In the final year of the Integra 1 project, several GUI prototypes were developed for the Integra Environment by the Integra Canadian partner CIRMMT. One of these, the Integra GUI, was developed in the Max/MSP environment by Sean Fergusson, Marlon Schumacher and Geof Holbrook and contained a number of features that were later incorporated into the Integra Live design such as the inclusion of a separate "Performance Pane", a high-level module library, single-level containers for modules (Events), a module "Routing Pane", and the association of breakpoint control curves for module parameters with Events.

===Early Development of Integra Live===

The early development of Integra Live took place as part of the second phase of the Integra Project (Integra 2), which ran from 1/12/2008 to 11/30/2011. Integra 2 involved a more substantial and structured software development programme, building on that of Integra 1. Development responsibilities were assigned as follows amongst the project Scientific partners:

- Birmingham Conservatoire: Leighton Hargreaves (GUI developer), Jamie Bullock (lead developer and development manager)
- Institut für Elektronische Musik und Akustik (IEM): Thomas Musil and IOhannes Zmoelnig (Pure Data module developers)
- Muzyka Centrum: Krzysztof Trzewiczek (module controls developer)
- Malmö Academy of Music: Henrik Frisk (XML formats and concept developer)
- NOTAM: Kjetil Matheussen (scripting developer)

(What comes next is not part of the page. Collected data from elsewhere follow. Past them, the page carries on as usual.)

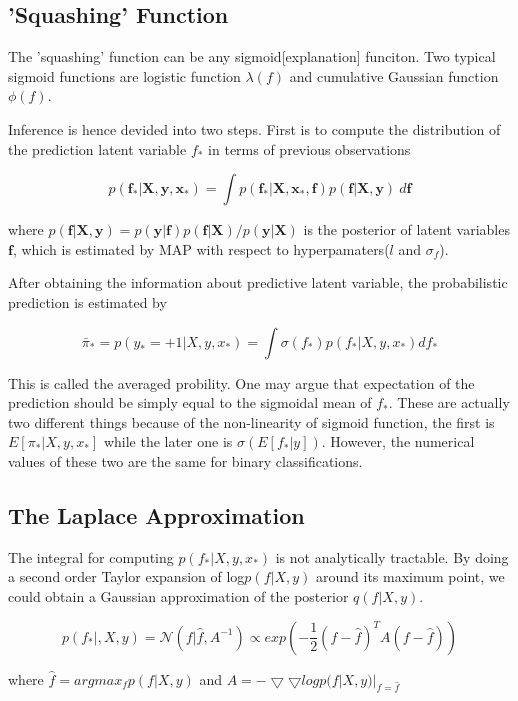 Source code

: \documentclass[11pt]{report}
\begin{document}
\subsection{'Squashing' Function}
The 'squashing' function can be any sigmoid[explanation] funciton. Two typical sigmoid functions are logistic function $\lambda (f)$ and cumulative Gaussian function $\phi (f)$.

Inference is hence devided into two steps. First is to compute  the distribution of the prediction latent variable $f_*$ in terms of previous observations 

\[p(\boldsymbol f_*|\boldsymbol X,\boldsymbol y,\boldsymbol x_*) = \int p(\boldsymbol f_*|\boldsymbol X,\boldsymbol x_*,\boldsymbol f)p(\boldsymbol f|\boldsymbol X,\boldsymbol y)\ d\boldsymbol f\]

where \(p(\boldsymbol f|\boldsymbol X,\boldsymbol y) = {p(\boldsymbol y|\boldsymbol f)p(\boldsymbol f|\boldsymbol X)}/{p(\boldsymbol y|\boldsymbol X)}\) is the posterior of latent variables $\boldsymbol f$, which is estimated by MAP with respect to hyperpamaters($l$ and $\sigma_f$).

After obtaining the information about predictive latent variable, the probabilistic prediction is estimated by

\[\bar{\pi}_* = p(y_* = +1|X,y,x_*) = \int \sigma (f_*)p(f_*|X,y,x_*) df_*\] 

This is called the averaged probility. One may argue that expectation of the prediction should be simply equal to the sigmoidal mean of $f_*$. These are actually two different things because of the non-linearity of sigmoid function, the first is $E[\pi_*|X,y,x_*]$ while the later one is $\sigma (E[f_*|y])$. However, the numerical values of these two are the same for binary classifications. 

\subsection{The Laplace Approximation}

The integral for computing $p(f_*| X, y, x_*)$ is not analytically tractable. By doing a second order Taylor expansion of log$p(f|X,y)$ around its maximum point, we could obtain a Gaussian approximation of the posterior $q(f|X,y)$.

\[p(f_*|,X,y) = \mathcal{N}(f|\hat{f},A^{-1}) \propto exp(-\frac{1}{2}(f-\hat{f})^T A(f-\hat{f}))\]

where $\hat{f} = argmax_f p(f|X,y)$ and $A = -\bigtriangledown\bigtriangledown logp(f|X,y)|_{f=\hat{f}}$
\end{document}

In addition, the project commissioned the services of design company Less Rain and involved Birmingham City University's now-defunct User Lab facility. In the early stages of Integra 2, Jamie Bullock produced a formal design requirements document in collaboration with Daniel Beattie (of Less Rain) and Lamberto Coccioli, the Integra 2 Project director. The document detailed the design vision for the project alongside results from a survey of 76 potential users and 4 user interviews. An up-front design was then commissioned from Less Rain based on the requirements provided. The design included a complete set of wireframes outlining the functionality of the software and a number of visual design mockups illustrating the intended look and feel of the software.
===Version 1.0===

The first public release of Integra Live was made on July 30, 2010 when the software entered its open beta development phase. The version 1.0.x series of releases was for Mac OS X only, (version 10.4 upwards) and required users to manually install the Adobe AIR runtime. The software was released as a ZIP archive containing the software ".app" bundle and a PDF "Quick Start Guide".

===Version 1.2===

In version 1.2.x the application remained Mac OS X only, supporting OS X (Intel) 10.5 or later. It included a significant number of improvements including the use of Adobe's AIR installer system, removing the need for users to manually install the AIR runtime.

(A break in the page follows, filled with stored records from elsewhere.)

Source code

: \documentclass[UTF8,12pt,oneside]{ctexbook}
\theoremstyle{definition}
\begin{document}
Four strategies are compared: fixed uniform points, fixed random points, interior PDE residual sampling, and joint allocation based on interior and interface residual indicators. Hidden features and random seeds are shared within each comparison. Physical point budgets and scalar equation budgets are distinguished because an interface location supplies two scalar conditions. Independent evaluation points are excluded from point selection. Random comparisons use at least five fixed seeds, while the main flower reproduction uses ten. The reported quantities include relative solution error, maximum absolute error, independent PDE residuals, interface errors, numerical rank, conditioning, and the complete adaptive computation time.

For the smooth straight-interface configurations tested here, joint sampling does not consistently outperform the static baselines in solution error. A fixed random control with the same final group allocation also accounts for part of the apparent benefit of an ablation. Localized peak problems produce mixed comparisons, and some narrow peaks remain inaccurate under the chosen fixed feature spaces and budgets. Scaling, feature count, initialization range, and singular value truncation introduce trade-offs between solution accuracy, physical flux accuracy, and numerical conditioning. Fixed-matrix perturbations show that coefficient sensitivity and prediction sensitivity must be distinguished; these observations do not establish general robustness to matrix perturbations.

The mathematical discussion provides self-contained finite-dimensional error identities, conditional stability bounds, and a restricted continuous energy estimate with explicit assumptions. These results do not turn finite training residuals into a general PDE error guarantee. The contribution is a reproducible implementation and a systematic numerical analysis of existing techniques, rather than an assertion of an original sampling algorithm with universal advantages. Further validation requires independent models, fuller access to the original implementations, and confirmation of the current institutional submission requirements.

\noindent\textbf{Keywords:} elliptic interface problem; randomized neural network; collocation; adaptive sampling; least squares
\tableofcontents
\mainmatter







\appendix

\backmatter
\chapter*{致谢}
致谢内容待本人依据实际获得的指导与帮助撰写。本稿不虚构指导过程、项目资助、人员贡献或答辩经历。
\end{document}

Version 1.2.x was the final version to be released during the Integra Project. It was used by the BBC Symphony Orchestra to perform the 'live electronics' elements in a performance of Jonathan Harvey's Madonna of Winter and Spring on January 28, 2012.

===Version 1.3===

After the Integra Project ended, the development of the Integra Live software continued at Birmingham Conservatoire, with Leighton Hargreaves developing the GUI and Jamie Bullock developing the libIntegra library, Integra module library and module host. Hargreaves also developed a Windows-specific build system and installer.

Version 1.3.x was released in June 2012 and was the first release to feature both Windows and Mac OS Versions. The Mac version made use of Adobe's "captive runtime" to distribute the Adobe AIR runtime within the .app bundle and avoid the requirement for an installer.

===Version 1.5===

Version 1.5 was released in January 2013 and introduced a new "Info View" to the software. The Info View displays contextual information to users based on the UI element currently under the cursor. The Info View is significant, being the first major UI component to be introduced that was not specified in the original Integra 2 Project design phase.